- [WORK INSTRUCTION]: Could you print exactly the lines of the listing below, starting at the line that has "Серая область - это" and ending at the line that has "function solution($A);", and only those lines?
::::::
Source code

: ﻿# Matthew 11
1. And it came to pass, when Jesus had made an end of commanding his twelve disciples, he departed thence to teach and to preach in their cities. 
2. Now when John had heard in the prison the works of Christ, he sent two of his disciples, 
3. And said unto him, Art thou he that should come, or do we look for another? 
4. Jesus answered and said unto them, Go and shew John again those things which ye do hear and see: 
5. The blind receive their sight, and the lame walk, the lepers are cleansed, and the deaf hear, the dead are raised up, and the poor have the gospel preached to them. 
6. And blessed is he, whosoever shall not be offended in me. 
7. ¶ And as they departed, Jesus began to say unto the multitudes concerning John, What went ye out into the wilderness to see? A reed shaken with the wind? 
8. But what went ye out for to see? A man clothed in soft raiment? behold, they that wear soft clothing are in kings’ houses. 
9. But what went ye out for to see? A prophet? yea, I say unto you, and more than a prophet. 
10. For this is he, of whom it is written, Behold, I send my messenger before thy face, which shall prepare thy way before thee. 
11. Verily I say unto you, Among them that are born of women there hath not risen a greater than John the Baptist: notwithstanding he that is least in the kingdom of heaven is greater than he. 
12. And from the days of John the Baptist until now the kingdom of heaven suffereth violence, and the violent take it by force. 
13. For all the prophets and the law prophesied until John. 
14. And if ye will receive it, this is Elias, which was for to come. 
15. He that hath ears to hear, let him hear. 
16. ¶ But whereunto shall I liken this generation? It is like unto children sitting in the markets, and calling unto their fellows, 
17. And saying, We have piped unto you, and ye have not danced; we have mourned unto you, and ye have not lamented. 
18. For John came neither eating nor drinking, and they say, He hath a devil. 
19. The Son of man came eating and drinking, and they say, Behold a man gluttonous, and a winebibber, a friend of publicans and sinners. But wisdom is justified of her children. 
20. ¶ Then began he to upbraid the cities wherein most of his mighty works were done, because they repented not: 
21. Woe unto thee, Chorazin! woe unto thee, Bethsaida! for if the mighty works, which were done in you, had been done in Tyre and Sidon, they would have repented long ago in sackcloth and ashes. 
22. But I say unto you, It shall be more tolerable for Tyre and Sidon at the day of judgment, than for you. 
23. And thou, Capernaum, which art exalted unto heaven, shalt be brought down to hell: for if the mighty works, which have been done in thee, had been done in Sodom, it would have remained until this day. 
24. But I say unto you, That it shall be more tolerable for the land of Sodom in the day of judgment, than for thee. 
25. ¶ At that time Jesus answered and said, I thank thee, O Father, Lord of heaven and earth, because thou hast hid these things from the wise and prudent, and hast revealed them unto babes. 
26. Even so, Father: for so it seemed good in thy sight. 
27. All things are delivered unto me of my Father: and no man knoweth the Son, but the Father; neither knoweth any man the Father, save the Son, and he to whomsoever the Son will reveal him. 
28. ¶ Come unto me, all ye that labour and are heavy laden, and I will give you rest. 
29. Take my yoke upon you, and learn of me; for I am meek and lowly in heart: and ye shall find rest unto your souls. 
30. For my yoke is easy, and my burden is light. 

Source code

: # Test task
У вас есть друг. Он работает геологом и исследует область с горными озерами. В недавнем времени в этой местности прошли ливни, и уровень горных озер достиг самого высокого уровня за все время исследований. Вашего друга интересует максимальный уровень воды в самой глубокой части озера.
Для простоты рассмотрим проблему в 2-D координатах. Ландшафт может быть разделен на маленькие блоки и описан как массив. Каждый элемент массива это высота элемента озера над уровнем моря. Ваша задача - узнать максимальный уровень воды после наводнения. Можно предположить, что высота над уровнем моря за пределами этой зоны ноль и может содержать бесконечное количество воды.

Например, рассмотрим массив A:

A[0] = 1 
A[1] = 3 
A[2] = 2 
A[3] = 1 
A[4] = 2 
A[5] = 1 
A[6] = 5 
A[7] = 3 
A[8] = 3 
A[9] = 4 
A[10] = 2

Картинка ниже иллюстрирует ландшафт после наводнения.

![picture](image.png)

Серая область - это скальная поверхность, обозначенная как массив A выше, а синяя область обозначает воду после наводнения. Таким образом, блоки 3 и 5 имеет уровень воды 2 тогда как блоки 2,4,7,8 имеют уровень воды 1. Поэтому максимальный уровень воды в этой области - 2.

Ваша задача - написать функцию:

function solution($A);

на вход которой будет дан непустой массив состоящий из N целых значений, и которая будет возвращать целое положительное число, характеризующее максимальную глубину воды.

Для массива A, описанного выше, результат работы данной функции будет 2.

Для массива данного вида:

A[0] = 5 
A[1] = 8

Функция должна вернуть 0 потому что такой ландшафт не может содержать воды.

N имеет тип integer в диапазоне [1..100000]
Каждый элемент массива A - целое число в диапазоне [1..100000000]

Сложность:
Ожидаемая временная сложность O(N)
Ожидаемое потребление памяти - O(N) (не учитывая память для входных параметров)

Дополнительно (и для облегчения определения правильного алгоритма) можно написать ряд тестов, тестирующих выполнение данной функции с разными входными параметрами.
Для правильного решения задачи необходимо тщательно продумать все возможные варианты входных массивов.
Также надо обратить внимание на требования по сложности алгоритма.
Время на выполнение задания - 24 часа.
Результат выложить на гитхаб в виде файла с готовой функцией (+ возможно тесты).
::::::
- [THE COMPLETED TASK]:
Серая область - это скальная поверхность, обозначенная как массив A выше, а синяя область обозначает воду после наводнения. Таким образом, блоки 3 и 5 имеет уровень воды 2 тогда как блоки 2,4,7,8 имеют уровень воды 1. Поэтому максимальный уровень воды в этой области - 2.

Ваша задача - написать функцию:

function solution($A);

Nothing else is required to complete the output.